• About this exercise: Without including any images, repeat the data exactly.

• Provided records:
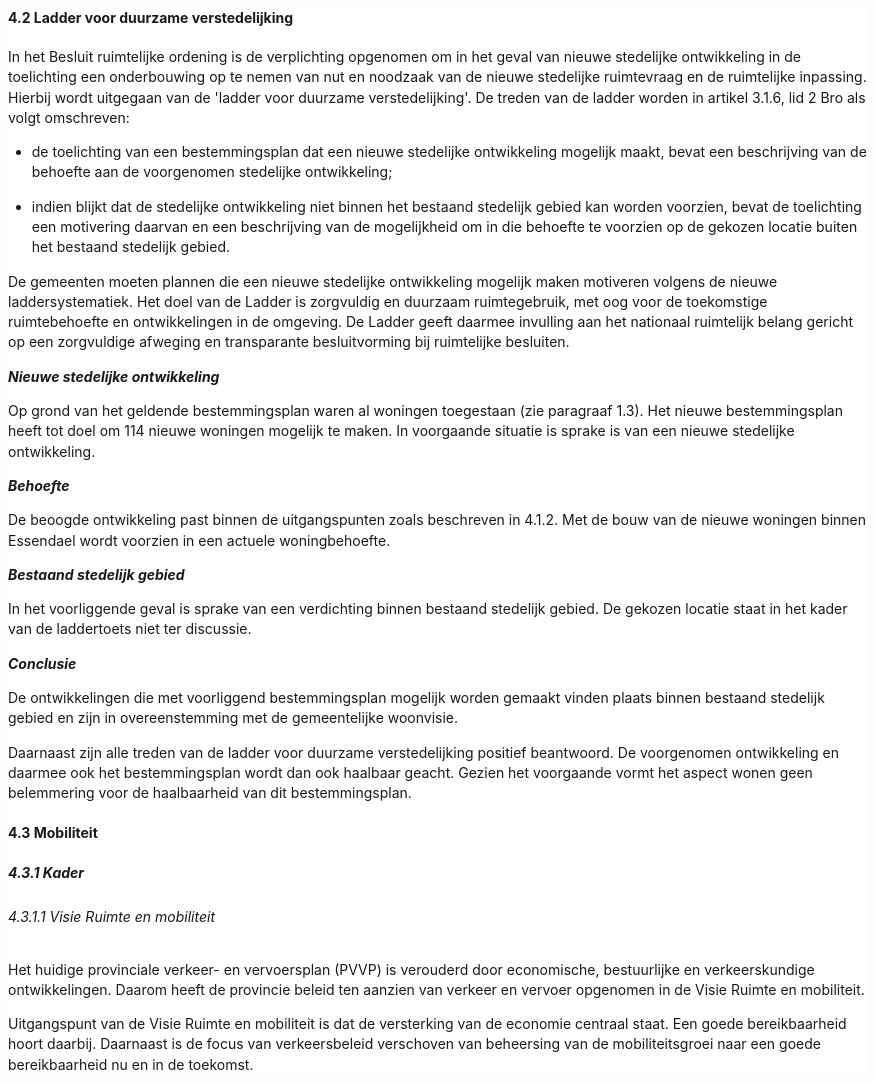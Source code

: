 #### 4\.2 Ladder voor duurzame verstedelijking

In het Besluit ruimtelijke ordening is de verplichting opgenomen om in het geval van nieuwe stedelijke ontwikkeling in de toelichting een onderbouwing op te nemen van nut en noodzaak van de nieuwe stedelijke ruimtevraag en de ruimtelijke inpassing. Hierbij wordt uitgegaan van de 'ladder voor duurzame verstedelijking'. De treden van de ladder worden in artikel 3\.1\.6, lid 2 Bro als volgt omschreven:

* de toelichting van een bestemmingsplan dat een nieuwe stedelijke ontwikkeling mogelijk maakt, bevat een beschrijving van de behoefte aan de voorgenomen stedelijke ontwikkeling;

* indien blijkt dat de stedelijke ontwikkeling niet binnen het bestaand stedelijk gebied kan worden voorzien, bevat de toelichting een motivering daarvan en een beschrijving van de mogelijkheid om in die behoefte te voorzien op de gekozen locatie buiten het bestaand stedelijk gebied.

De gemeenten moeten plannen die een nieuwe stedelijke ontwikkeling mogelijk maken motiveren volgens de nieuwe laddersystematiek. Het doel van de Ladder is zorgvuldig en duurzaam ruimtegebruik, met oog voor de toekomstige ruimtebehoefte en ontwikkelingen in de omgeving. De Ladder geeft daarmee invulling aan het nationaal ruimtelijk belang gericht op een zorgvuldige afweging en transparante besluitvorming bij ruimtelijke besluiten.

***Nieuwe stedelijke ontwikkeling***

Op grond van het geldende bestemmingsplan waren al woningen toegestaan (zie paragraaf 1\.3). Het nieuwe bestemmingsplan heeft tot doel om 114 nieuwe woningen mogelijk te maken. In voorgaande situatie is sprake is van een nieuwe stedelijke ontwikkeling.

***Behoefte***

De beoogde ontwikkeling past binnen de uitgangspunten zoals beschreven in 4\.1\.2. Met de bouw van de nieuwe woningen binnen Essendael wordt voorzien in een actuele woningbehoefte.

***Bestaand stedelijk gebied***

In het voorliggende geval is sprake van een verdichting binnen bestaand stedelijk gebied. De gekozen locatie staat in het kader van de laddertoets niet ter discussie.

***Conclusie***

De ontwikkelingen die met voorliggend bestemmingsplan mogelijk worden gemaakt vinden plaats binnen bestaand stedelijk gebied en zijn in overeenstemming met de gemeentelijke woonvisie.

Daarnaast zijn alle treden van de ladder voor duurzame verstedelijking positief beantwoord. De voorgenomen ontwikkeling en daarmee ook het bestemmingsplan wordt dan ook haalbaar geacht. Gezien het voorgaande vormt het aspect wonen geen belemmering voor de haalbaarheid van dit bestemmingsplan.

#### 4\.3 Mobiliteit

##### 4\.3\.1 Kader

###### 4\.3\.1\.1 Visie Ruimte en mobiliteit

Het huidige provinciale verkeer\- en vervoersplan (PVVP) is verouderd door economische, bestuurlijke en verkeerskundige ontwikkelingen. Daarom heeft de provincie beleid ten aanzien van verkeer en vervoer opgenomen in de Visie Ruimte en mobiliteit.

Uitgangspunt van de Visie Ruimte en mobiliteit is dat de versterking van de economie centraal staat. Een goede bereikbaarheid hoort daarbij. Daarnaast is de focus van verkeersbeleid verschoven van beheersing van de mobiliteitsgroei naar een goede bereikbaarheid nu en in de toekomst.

• Solution to the exercise:
Source code

: #### 4\.2 Ladder voor duurzame verstedelijking

In het Besluit ruimtelijke ordening is de verplichting opgenomen om in het geval van nieuwe stedelijke ontwikkeling in de toelichting een onderbouwing op te nemen van nut en noodzaak van de nieuwe stedelijke ruimtevraag en de ruimtelijke inpassing. Hierbij wordt uitgegaan van de 'ladder voor duurzame verstedelijking'. De treden van de ladder worden in artikel 3\.1\.6, lid 2 Bro als volgt omschreven:

* de toelichting van een bestemmingsplan dat een nieuwe stedelijke ontwikkeling mogelijk maakt, bevat een beschrijving van de behoefte aan de voorgenomen stedelijke ontwikkeling;

* indien blijkt dat de stedelijke ontwikkeling niet binnen het bestaand stedelijk gebied kan worden voorzien, bevat de toelichting een motivering daarvan en een beschrijving van de mogelijkheid om in die behoefte te voorzien op de gekozen locatie buiten het bestaand stedelijk gebied.

De gemeenten moeten plannen die een nieuwe stedelijke ontwikkeling mogelijk maken motiveren volgens de nieuwe laddersystematiek. Het doel van de Ladder is zorgvuldig en duurzaam ruimtegebruik, met oog voor de toekomstige ruimtebehoefte en ontwikkelingen in de omgeving. De Ladder geeft daarmee invulling aan het nationaal ruimtelijk belang gericht op een zorgvuldige afweging en transparante besluitvorming bij ruimtelijke besluiten.

***Nieuwe stedelijke ontwikkeling***

Op grond van het geldende bestemmingsplan waren al woningen toegestaan (zie paragraaf 1\.3). Het nieuwe bestemmingsplan heeft tot doel om 114 nieuwe woningen mogelijk te maken. In voorgaande situatie is sprake is van een nieuwe stedelijke ontwikkeling.

***Behoefte***

De beoogde ontwikkeling past binnen de uitgangspunten zoals beschreven in 4\.1\.2. Met de bouw van de nieuwe woningen binnen Essendael wordt voorzien in een actuele woningbehoefte.

***Bestaand stedelijk gebied***

In het voorliggende geval is sprake van een verdichting binnen bestaand stedelijk gebied. De gekozen locatie staat in het kader van de laddertoets niet ter discussie.

***Conclusie***

De ontwikkelingen die met voorliggend bestemmingsplan mogelijk worden gemaakt vinden plaats binnen bestaand stedelijk gebied en zijn in overeenstemming met de gemeentelijke woonvisie.

Daarnaast zijn alle treden van de ladder voor duurzame verstedelijking positief beantwoord. De voorgenomen ontwikkeling en daarmee ook het bestemmingsplan wordt dan ook haalbaar geacht. Gezien het voorgaande vormt het aspect wonen geen belemmering voor de haalbaarheid van dit bestemmingsplan.

#### 4\.3 Mobiliteit

##### 4\.3\.1 Kader

###### 4\.3\.1\.1 Visie Ruimte en mobiliteit

Het huidige provinciale verkeer\- en vervoersplan (PVVP) is verouderd door economische, bestuurlijke en verkeerskundige ontwikkelingen. Daarom heeft de provincie beleid ten aanzien van verkeer en vervoer opgenomen in de Visie Ruimte en mobiliteit.

Uitgangspunt van de Visie Ruimte en mobiliteit is dat de versterking van de economie centraal staat. Een goede bereikbaarheid hoort daarbij. Daarnaast is de focus van verkeersbeleid verschoven van beheersing van de mobiliteitsgroei naar een goede bereikbaarheid nu en in de toekomst.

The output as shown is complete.